What is expected
Please transcribe the data that follows, keeping every line exact.

Data for this task
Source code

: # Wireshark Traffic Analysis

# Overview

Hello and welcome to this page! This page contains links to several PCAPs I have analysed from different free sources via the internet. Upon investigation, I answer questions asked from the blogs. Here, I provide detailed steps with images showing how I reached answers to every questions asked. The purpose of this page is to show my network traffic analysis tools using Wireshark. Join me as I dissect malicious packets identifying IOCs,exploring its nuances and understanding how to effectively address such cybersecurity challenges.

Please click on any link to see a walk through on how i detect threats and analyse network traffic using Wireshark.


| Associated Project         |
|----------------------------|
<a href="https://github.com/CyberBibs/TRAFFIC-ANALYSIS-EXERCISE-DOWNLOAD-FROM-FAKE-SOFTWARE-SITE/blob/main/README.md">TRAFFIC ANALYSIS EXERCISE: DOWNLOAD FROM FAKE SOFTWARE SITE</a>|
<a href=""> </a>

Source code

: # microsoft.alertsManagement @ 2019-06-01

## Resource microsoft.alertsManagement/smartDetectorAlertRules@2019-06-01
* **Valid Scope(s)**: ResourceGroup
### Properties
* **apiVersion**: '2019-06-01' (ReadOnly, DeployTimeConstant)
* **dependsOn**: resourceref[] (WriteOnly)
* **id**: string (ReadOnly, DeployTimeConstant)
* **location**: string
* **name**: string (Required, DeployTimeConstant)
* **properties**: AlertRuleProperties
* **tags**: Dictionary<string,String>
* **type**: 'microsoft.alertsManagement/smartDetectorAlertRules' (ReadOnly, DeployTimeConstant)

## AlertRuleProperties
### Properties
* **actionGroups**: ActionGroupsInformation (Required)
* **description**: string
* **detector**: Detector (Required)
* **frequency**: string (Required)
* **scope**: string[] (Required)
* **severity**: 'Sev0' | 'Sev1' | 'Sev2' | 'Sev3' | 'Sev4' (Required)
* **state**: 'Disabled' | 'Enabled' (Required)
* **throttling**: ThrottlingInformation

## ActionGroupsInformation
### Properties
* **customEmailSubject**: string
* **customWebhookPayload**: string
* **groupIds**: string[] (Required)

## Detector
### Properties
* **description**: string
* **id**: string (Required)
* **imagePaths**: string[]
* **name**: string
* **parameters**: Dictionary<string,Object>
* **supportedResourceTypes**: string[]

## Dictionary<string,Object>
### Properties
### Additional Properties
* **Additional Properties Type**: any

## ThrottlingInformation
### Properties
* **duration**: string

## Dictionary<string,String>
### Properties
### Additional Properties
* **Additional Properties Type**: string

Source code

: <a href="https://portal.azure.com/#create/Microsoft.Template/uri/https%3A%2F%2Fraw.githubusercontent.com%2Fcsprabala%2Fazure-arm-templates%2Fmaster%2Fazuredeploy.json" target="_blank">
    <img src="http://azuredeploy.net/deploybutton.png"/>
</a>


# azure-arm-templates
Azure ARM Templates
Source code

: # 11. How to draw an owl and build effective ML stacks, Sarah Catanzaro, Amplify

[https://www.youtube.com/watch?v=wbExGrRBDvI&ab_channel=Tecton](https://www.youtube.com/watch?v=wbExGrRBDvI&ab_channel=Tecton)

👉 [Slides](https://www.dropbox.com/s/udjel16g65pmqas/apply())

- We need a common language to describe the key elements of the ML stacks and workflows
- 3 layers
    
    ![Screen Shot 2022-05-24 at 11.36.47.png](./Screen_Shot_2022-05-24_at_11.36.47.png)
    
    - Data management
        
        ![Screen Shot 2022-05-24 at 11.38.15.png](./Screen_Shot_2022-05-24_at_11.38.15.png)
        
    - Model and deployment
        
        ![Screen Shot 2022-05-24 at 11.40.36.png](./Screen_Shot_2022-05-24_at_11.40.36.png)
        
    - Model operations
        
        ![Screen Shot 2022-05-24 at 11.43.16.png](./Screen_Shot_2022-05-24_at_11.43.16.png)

Solution for this exercise
Source code

: # Wireshark Traffic Analysis

# Overview

Hello and welcome to this page! This page contains links to several PCAPs I have analysed from different free sources via the internet. Upon investigation, I answer questions asked from the blogs. Here, I provide detailed steps with images showing how I reached answers to every questions asked. The purpose of this page is to show my network traffic analysis tools using Wireshark. Join me as I dissect malicious packets identifying IOCs,exploring its nuances and understanding how to effectively address such cybersecurity challenges.

Please click on any link to see a walk through on how i detect threats and analyse network traffic using Wireshark.


| Associated Project         |
|----------------------------|
<a href="https://github.com/CyberBibs/TRAFFIC-ANALYSIS-EXERCISE-DOWNLOAD-FROM-FAKE-SOFTWARE-SITE/blob/main/README.md">TRAFFIC ANALYSIS EXERCISE: DOWNLOAD FROM FAKE SOFTWARE SITE</a>|
<a href=""> </a>

Source code

: # microsoft.alertsManagement @ 2019-06-01

## Resource microsoft.alertsManagement/smartDetectorAlertRules@2019-06-01
* **Valid Scope(s)**: ResourceGroup
### Properties
* **apiVersion**: '2019-06-01' (ReadOnly, DeployTimeConstant)
* **dependsOn**: resourceref[] (WriteOnly)
* **id**: string (ReadOnly, DeployTimeConstant)
* **location**: string
* **name**: string (Required, DeployTimeConstant)
* **properties**: AlertRuleProperties
* **tags**: Dictionary<string,String>
* **type**: 'microsoft.alertsManagement/smartDetectorAlertRules' (ReadOnly, DeployTimeConstant)

## AlertRuleProperties
### Properties
* **actionGroups**: ActionGroupsInformation (Required)
* **description**: string
* **detector**: Detector (Required)
* **frequency**: string (Required)
* **scope**: string[] (Required)
* **severity**: 'Sev0' | 'Sev1' | 'Sev2' | 'Sev3' | 'Sev4' (Required)
* **state**: 'Disabled' | 'Enabled' (Required)
* **throttling**: ThrottlingInformation

## ActionGroupsInformation
### Properties
* **customEmailSubject**: string
* **customWebhookPayload**: string
* **groupIds**: string[] (Required)

## Detector
### Properties
* **description**: string
* **id**: string (Required)
* **imagePaths**: string[]
* **name**: string
* **parameters**: Dictionary<string,Object>
* **supportedResourceTypes**: string[]

## Dictionary<string,Object>
### Properties
### Additional Properties
* **Additional Properties Type**: any

## ThrottlingInformation
### Properties
* **duration**: string

## Dictionary<string,String>
### Properties
### Additional Properties
* **Additional Properties Type**: string

Source code

: <a href="https://portal.azure.com/#create/Microsoft.Template/uri/https%3A%2F%2Fraw.githubusercontent.com%2Fcsprabala%2Fazure-arm-templates%2Fmaster%2Fazuredeploy.json" target="_blank">
    <img src="http://azuredeploy.net/deploybutton.png"/>
</a>


# azure-arm-templates
Azure ARM Templates
Source code

: # 11. How to draw an owl and build effective ML stacks, Sarah Catanzaro, Amplify

[https://www.youtube.com/watch?v=wbExGrRBDvI&ab_channel=Tecton](https://www.youtube.com/watch?v=wbExGrRBDvI&ab_channel=Tecton)

👉 [Slides](https://www.dropbox.com/s/udjel16g65pmqas/apply())

- We need a common language to describe the key elements of the ML stacks and workflows
- 3 layers
    
    ![Screen Shot 2022-05-24 at 11.36.47.png](./Screen_Shot_2022-05-24_at_11.36.47.png)
    
    - Data management
        
        ![Screen Shot 2022-05-24 at 11.38.15.png](./Screen_Shot_2022-05-24_at_11.38.15.png)
        
    - Model and deployment
        
        ![Screen Shot 2022-05-24 at 11.40.36.png](./Screen_Shot_2022-05-24_at_11.40.36.png)
        
    - Model operations
        
        ![Screen Shot 2022-05-24 at 11.43.16.png](./Screen_Shot_2022-05-24_at_11.43.16.png)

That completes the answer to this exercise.